_ASSIGNED TASK:_ The printed result should hold only the lines from the opening of the data through the line bearing "PUBLIC | &quot;public&quot; |", exactly as given and without pictures.

_EXTRACTED DATA:_
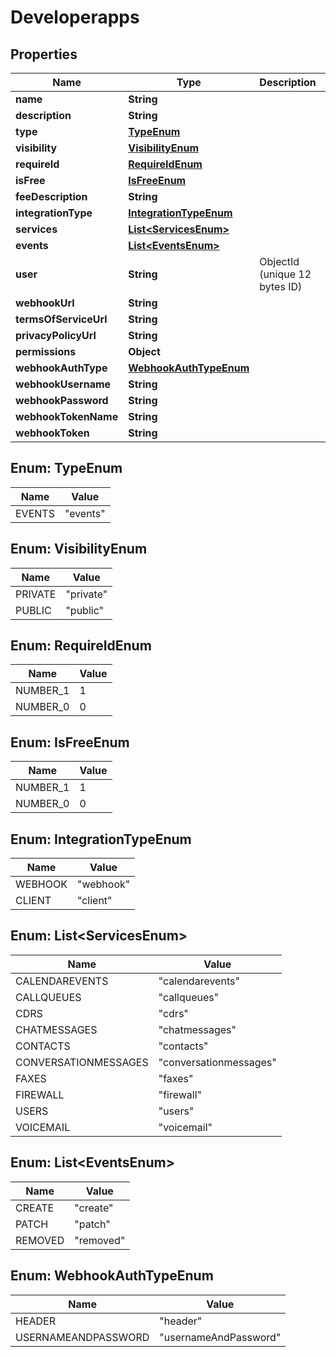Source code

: 

# Developerapps


## Properties

| Name | Type | Description | Notes |
|------------ | ------------- | ------------- | -------------|
|**name** | **String** |  |  |
|**description** | **String** |  |  [optional] |
|**type** | [**TypeEnum**](#TypeEnum) |  |  |
|**visibility** | [**VisibilityEnum**](#VisibilityEnum) |  |  |
|**requireId** | [**RequireIdEnum**](#RequireIdEnum) |  |  [optional] |
|**isFree** | [**IsFreeEnum**](#IsFreeEnum) |  |  [optional] |
|**feeDescription** | **String** |  |  [optional] |
|**integrationType** | [**IntegrationTypeEnum**](#IntegrationTypeEnum) |  |  |
|**services** | [**List&lt;ServicesEnum&gt;**](#List&lt;ServicesEnum&gt;) |  |  |
|**events** | [**List&lt;EventsEnum&gt;**](#List&lt;EventsEnum&gt;) |  |  [optional] |
|**user** | **String** | ObjectId (unique 12 bytes ID) |  |
|**webhookUrl** | **String** |  |  [optional] |
|**termsOfServiceUrl** | **String** |  |  [optional] |
|**privacyPolicyUrl** | **String** |  |  [optional] |
|**permissions** | **Object** |  |  [optional] |
|**webhookAuthType** | [**WebhookAuthTypeEnum**](#WebhookAuthTypeEnum) |  |  [optional] |
|**webhookUsername** | **String** |  |  [optional] |
|**webhookPassword** | **String** |  |  [optional] |
|**webhookTokenName** | **String** |  |  [optional] |
|**webhookToken** | **String** |  |  [optional] |



## Enum: TypeEnum

| Name | Value |
|---- | -----|
| EVENTS | &quot;events&quot; |



## Enum: VisibilityEnum

| Name | Value |
|---- | -----|
| PRIVATE | &quot;private&quot; |
| PUBLIC | &quot;public&quot; |



## Enum: RequireIdEnum

| Name | Value |
|---- | -----|
| NUMBER_1 | 1 |
| NUMBER_0 | 0 |



## Enum: IsFreeEnum

| Name | Value |
|---- | -----|
| NUMBER_1 | 1 |
| NUMBER_0 | 0 |



## Enum: IntegrationTypeEnum

| Name | Value |
|---- | -----|
| WEBHOOK | &quot;webhook&quot; |
| CLIENT | &quot;client&quot; |



## Enum: List&lt;ServicesEnum&gt;

| Name | Value |
|---- | -----|
| CALENDAREVENTS | &quot;calendarevents&quot; |
| CALLQUEUES | &quot;callqueues&quot; |
| CDRS | &quot;cdrs&quot; |
| CHATMESSAGES | &quot;chatmessages&quot; |
| CONTACTS | &quot;contacts&quot; |
| CONVERSATIONMESSAGES | &quot;conversationmessages&quot; |
| FAXES | &quot;faxes&quot; |
| FIREWALL | &quot;firewall&quot; |
| USERS | &quot;users&quot; |
| VOICEMAIL | &quot;voicemail&quot; |



## Enum: List&lt;EventsEnum&gt;

| Name | Value |
|---- | -----|
| CREATE | &quot;create&quot; |
| PATCH | &quot;patch&quot; |
| REMOVED | &quot;removed&quot; |



## Enum: WebhookAuthTypeEnum

| Name | Value |
|---- | -----|
| HEADER | &quot;header&quot; |
| USERNAMEANDPASSWORD | &quot;usernameAndPassword&quot; |



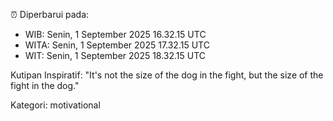 ⏰ Diperbarui pada:
- WIB: Senin, 1 September 2025 16.32.15 UTC
- WITA: Senin, 1 September 2025 17.32.15 UTC
- WIT: Senin, 1 September 2025 18.32.15 UTC

Kutipan Inspiratif:
"It's not the size of the dog in the fight, but the size of the fight in the dog."


Kategori: motivational

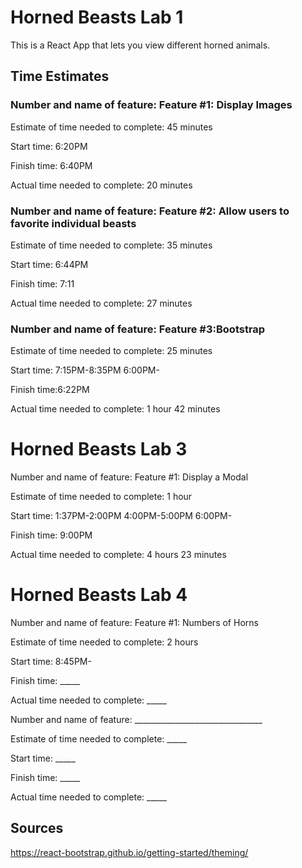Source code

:# Horned Beasts Lab 1

This is a React App that lets you view different horned animals.

## Time Estimates

### Number and name of feature: Feature #1: Display Images

Estimate of time needed to complete: 45 minutes

Start time: 6:20PM

Finish time: 6:40PM

Actual time needed to complete: 20 minutes

### Number and name of feature: Feature #2: Allow users to favorite individual beasts

Estimate of time needed to complete: 35 minutes

Start time: 6:44PM

Finish time: 7:11

Actual time needed to complete: 27 minutes

### Number and name of feature: Feature #3:Bootstrap

Estimate of time needed to complete: 25 minutes

Start time: 7:15PM-8:35PM 6:00PM-

Finish time:6:22PM

Actual time needed to complete: 1 hour 42 minutes

# Horned Beasts Lab 3

Number and name of feature: Feature #1: Display a Modal

Estimate of time needed to complete: 1 hour

Start time: 1:37PM-2:00PM 4:00PM-5:00PM 6:00PM-

Finish time: 9:00PM

Actual time needed to complete: 4 hours 23 minutes

# Horned Beasts Lab 4

Number and name of feature: Feature #1: Numbers of Horns

Estimate of time needed to complete: 2 hours

Start time: 8:45PM-

Finish time: _____

Actual time needed to complete: _____

Number and name of feature: ________________________________

Estimate of time needed to complete: _____

Start time: _____

Finish time: _____

Actual time needed to complete: _____

## Sources

<https://react-bootstrap.github.io/getting-started/theming/>
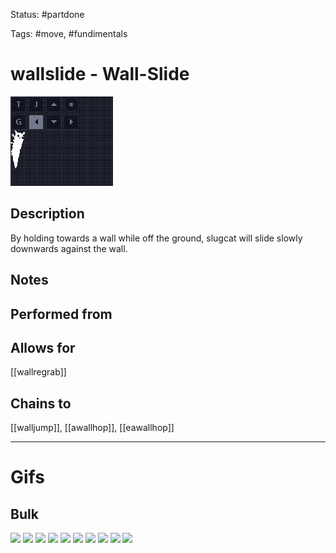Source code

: Status: #partdone

Tags: #move, #fundimentals

# wallslide - Wall-Slide
<img src=https://raw.githubusercontent.com/LauraHannah44/Rain-World-Movement/main/Files/wallslide_header.gif>

## Description
By holding towards a wall while off the ground, slugcat will slide slowly downwards against the wall.

## Notes


## Performed from


## Allows for
[[wallregrab]]

## Chains to
[[walljump]], [[awallhop]], [[eawallhop]]

___
# Gifs
## Bulk
<img src=https://raw.githubusercontent.com/LauraHannah44/Rain-World-Movement/main/Files/wallslide_0.gif>

<img src=https://raw.githubusercontent.com/LauraHannah44/Rain-World-Movement/main/Files/wallslide_1.gif>

<img src=https://raw.githubusercontent.com/LauraHannah44/Rain-World-Movement/main/Files/wallslide_2.gif>

<img src=https://raw.githubusercontent.com/LauraHannah44/Rain-World-Movement/main/Files/wallslide_3.gif>

<img src=https://raw.githubusercontent.com/LauraHannah44/Rain-World-Movement/main/Files/wallslide_4.gif>

<img src=https://raw.githubusercontent.com/LauraHannah44/Rain-World-Movement/main/Files/wallslide_5.gif>

<img src=https://raw.githubusercontent.com/LauraHannah44/Rain-World-Movement/main/Files/wallslide_6.gif>

<img src=https://raw.githubusercontent.com/LauraHannah44/Rain-World-Movement/main/Files/wallslide_7.gif>

<img src=https://raw.githubusercontent.com/LauraHannah44/Rain-World-Movement/main/Files/wallslide_8.gif>

<img src=https://raw.githubusercontent.com/LauraHannah44/Rain-World-Movement/main/Files/wallslide_9.gif>
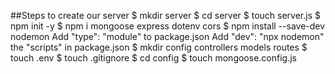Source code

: ##Steps to create our server
$ mkdir server
$ cd server
$ touch server.js
$ npm init -y
$ npm i mongoose express dotenv cors
$ npm install --save-dev nodemon
Add "type": "module" to package.json
Add "dev": "npx nodemon" the "scripts" in package.json
$ mkdir config controllers models routes
$ touch .env 
$ touch .gitignore
$ cd config 
$ touch mongoose.config.js
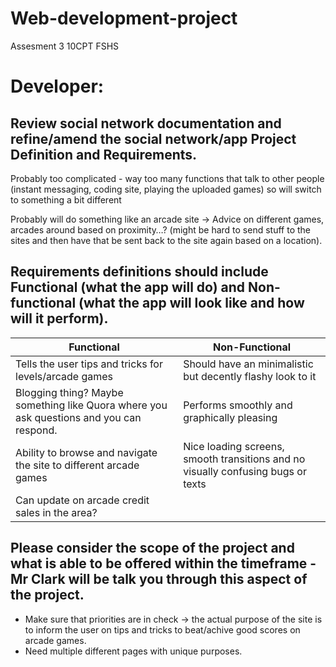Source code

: # Web-development-project
Assesment 3 10CPT FSHS

# Developer: 
## Review social network documentation and refine/amend the social network/app Project Definition and Requirements.

Probably too complicated - way too many functions that talk to other people (instant messaging, coding site, playing the uploaded games) so will switch to something a bit different

Probably will do something like an arcade site -> Advice on different games, arcades around based on proximity…? (might be hard to send stuff to the sites and then have that be sent back to the site again based on a location).

## Requirements definitions should include Functional (what the app will do) and Non-functional (what the app will look like and how will it perform). 

| Functional | Non-Functional |
| ----------- | ----------- |
| Tells the user tips and tricks for levels/arcade games | Should have an minimalistic but decently flashy look to it |
| Blogging thing? Maybe something like Quora where you ask questions and you can respond. | Performs smoothly and graphically pleasing |
| Ability to browse and navigate the site to different arcade games | Nice loading screens, smooth transitions and no visually confusing bugs or texts |
| Can update on arcade credit sales in the area? |  |

## Please consider the scope of the project and what is able to be offered within the timeframe - Mr Clark will be talk you through this aspect of the project.

- Make sure that priorities are in check -> the actual purpose of the site is to inform the user on tips and tricks to beat/achive good scores on arcade games.
- Need multiple different pages with unique purposes.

_YOUR RESPONSE:_
Source code

: 

# Developerapps


## Properties

| Name | Type | Description | Notes |
|------------ | ------------- | ------------- | -------------|
|**name** | **String** |  |  |
|**description** | **String** |  |  [optional] |
|**type** | [**TypeEnum**](#TypeEnum) |  |  |
|**visibility** | [**VisibilityEnum**](#VisibilityEnum) |  |  |
|**requireId** | [**RequireIdEnum**](#RequireIdEnum) |  |  [optional] |
|**isFree** | [**IsFreeEnum**](#IsFreeEnum) |  |  [optional] |
|**feeDescription** | **String** |  |  [optional] |
|**integrationType** | [**IntegrationTypeEnum**](#IntegrationTypeEnum) |  |  |
|**services** | [**List&lt;ServicesEnum&gt;**](#List&lt;ServicesEnum&gt;) |  |  |
|**events** | [**List&lt;EventsEnum&gt;**](#List&lt;EventsEnum&gt;) |  |  [optional] |
|**user** | **String** | ObjectId (unique 12 bytes ID) |  |
|**webhookUrl** | **String** |  |  [optional] |
|**termsOfServiceUrl** | **String** |  |  [optional] |
|**privacyPolicyUrl** | **String** |  |  [optional] |
|**permissions** | **Object** |  |  [optional] |
|**webhookAuthType** | [**WebhookAuthTypeEnum**](#WebhookAuthTypeEnum) |  |  [optional] |
|**webhookUsername** | **String** |  |  [optional] |
|**webhookPassword** | **String** |  |  [optional] |
|**webhookTokenName** | **String** |  |  [optional] |
|**webhookToken** | **String** |  |  [optional] |



## Enum: TypeEnum

| Name | Value |
|---- | -----|
| EVENTS | &quot;events&quot; |



## Enum: VisibilityEnum

| Name | Value |
|---- | -----|
| PRIVATE | &quot;private&quot; |
| PUBLIC | &quot;public&quot; |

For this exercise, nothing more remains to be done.